Scott Souder, program director and project manager for IBM Verse, assured attendees of this session that “this product is taking off… As time continues to move forward I expect the hockey stick for Verse to be like what we saw when Notes and Domino took off in its early years.”

Verse is also getting smarter and more extensible, Souder said. Without violating end users' privacy, "from a systemic perspective we've gathered a bunch of junk about you just by how you interact, how you share stuff, with whom you share stuff, we know when you're in a meeting... thematically what you're going to see as we go on with Verse is we're going to continue to pry that can open a little bit and take more and more advantage of stuff that the system has gleaned about you," he says.

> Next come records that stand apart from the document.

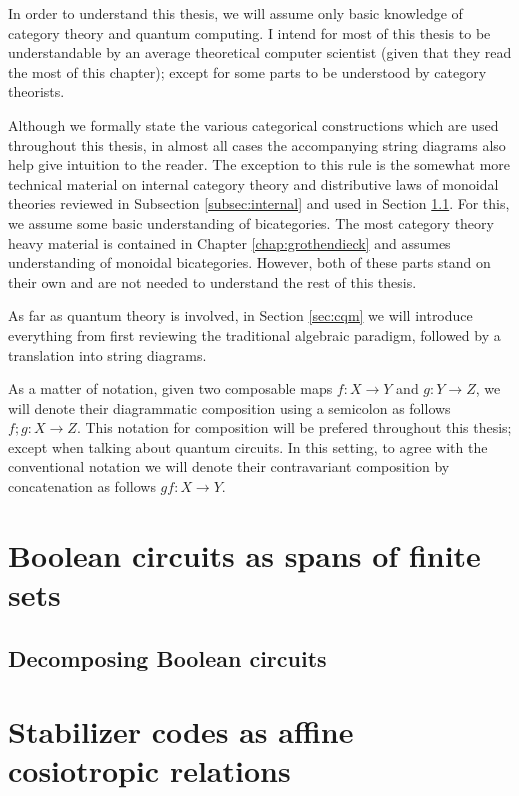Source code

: \documentclass[12pt]{ociamthesis}  %
\begin{document}
\label{chap:background}
In order to understand this thesis, we will assume only basic knowledge of category theory and quantum computing.  I intend for most of this thesis to be understandable by an average theoretical computer scientist  (given that they read the most of this chapter); except for some parts to be understood by category theorists.


Although we formally state the various categorical constructions which are used throughout this thesis, in almost all cases the accompanying string diagrams also help give intuition to the reader.  The exception to this rule is the somewhat more technical  material on internal category theory and distributive laws of monoidal theories reviewed in Subsection \ref{subsec:internal} and used in Section \ref{sec:dist}.  For this, we assume some basic understanding of bicategories.  The most category theory heavy material is contained in Chapter \ref{chap:grothendieck} and assumes understanding of monoidal bicategories.  However, both of these parts stand on their own and are not needed to understand the rest of this thesis.

As far as quantum theory is involved, in Section \ref{sec:cqm} we will introduce everything from first reviewing the traditional algebraic paradigm, followed by a translation into string diagrams.

As a matter of notation, given two composable maps $f:X\to Y$ and $g:Y \to Z$, we will denote their diagrammatic composition using a semicolon as follows $f;g:X\to Z$. This notation for composition will be prefered throughout this thesis; except when talking about quantum circuits.  In this setting, to agree with the conventional notation we will denote their contravariant composition by concatenation as follows $gf:X\to Y$.





\chapter{Boolean circuits as spans of finite sets}
\label{chap:zxa}


\section{Decomposing Boolean circuits}
\label{sec:dist}


\chapter{Stabilizer codes as affine cosiotropic relations}
\label{chap:stab}

\end{document}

Despite Verse's much ballyhooed analytics, user interface and faceted search, IBM hasn't exactly been bombarding the market with case studies, though it has identified early adopters here and there, including global advertising company Havas. Anecdotally, the customers I spoke to at IBM Connect were all at the Verse window shopping stage at best, and Verse never came up during a 1-hour panel session featuring 5 IBM customers who spoke about their social adoption strategies.

IBM won't share any real numbers about Verse adoption other than, that is, IBM's own migration to it. IBM is by far the biggest Verse shop, with most of its nearly half a million employees having the messaging system available to them now.

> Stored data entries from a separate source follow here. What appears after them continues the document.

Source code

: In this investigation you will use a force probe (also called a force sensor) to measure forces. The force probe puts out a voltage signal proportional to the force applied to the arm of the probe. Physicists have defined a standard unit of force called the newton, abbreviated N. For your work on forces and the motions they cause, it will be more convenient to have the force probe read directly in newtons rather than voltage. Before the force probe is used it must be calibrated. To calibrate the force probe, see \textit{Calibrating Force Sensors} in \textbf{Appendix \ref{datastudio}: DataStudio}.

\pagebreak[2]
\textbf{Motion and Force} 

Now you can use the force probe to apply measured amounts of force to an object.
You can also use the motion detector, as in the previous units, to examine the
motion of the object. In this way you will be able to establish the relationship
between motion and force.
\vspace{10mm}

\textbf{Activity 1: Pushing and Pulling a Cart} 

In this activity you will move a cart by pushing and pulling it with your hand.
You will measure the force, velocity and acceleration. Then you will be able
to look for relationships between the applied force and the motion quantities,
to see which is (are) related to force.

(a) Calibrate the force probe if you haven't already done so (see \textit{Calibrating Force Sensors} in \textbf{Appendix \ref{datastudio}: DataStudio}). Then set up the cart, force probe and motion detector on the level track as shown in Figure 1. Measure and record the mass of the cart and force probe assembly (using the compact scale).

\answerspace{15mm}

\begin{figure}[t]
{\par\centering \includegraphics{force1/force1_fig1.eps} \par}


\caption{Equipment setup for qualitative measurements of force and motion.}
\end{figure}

Ed Brill, VP of social business cloud services, has been documenting IBM's Verse rollout on his blog and gave a live update during an IBM Connect break-out session. That session attracted a standing-room-audience of 150-plus people, including what appeared to be many from Brill's extended team.

The latest on IBM's deployment is that the massive Notes shop is pretty much making Verse available to everyone, and has encouraged adoption through a social/community-oriented engagement approach rather than by just having IT shove the product down employees' throats. Some 40,000 IBMers volunteered to be early adopters. Even CEO Ginni Rometty started using it in August, according to Brill. While Verse has been rolled out to most everyone else, only about 25% are actually using it at least once a day, proving that old email habits can be hard to break, Brill said.

While Brill acknowledged that early on that some internally referred to the Curse of Verse, he said kinks have been worked out in using, deploying and supporting it. The company has gone all the way from a "pretty painful" 11-step process to convert people from premises-based to cloud-based messaging to a much more palatable one-button process, with Japan leading the way on that. By last fall, a few months after IBM began its migration to Verse, it was switching over 25,000 people a week, Brill said.

In the end, Verse wasn’t that hard to find at IBM Connect if you knew where to look and who to ask. It will be interesting to see if at next year’s show Verse will be hard to avoid.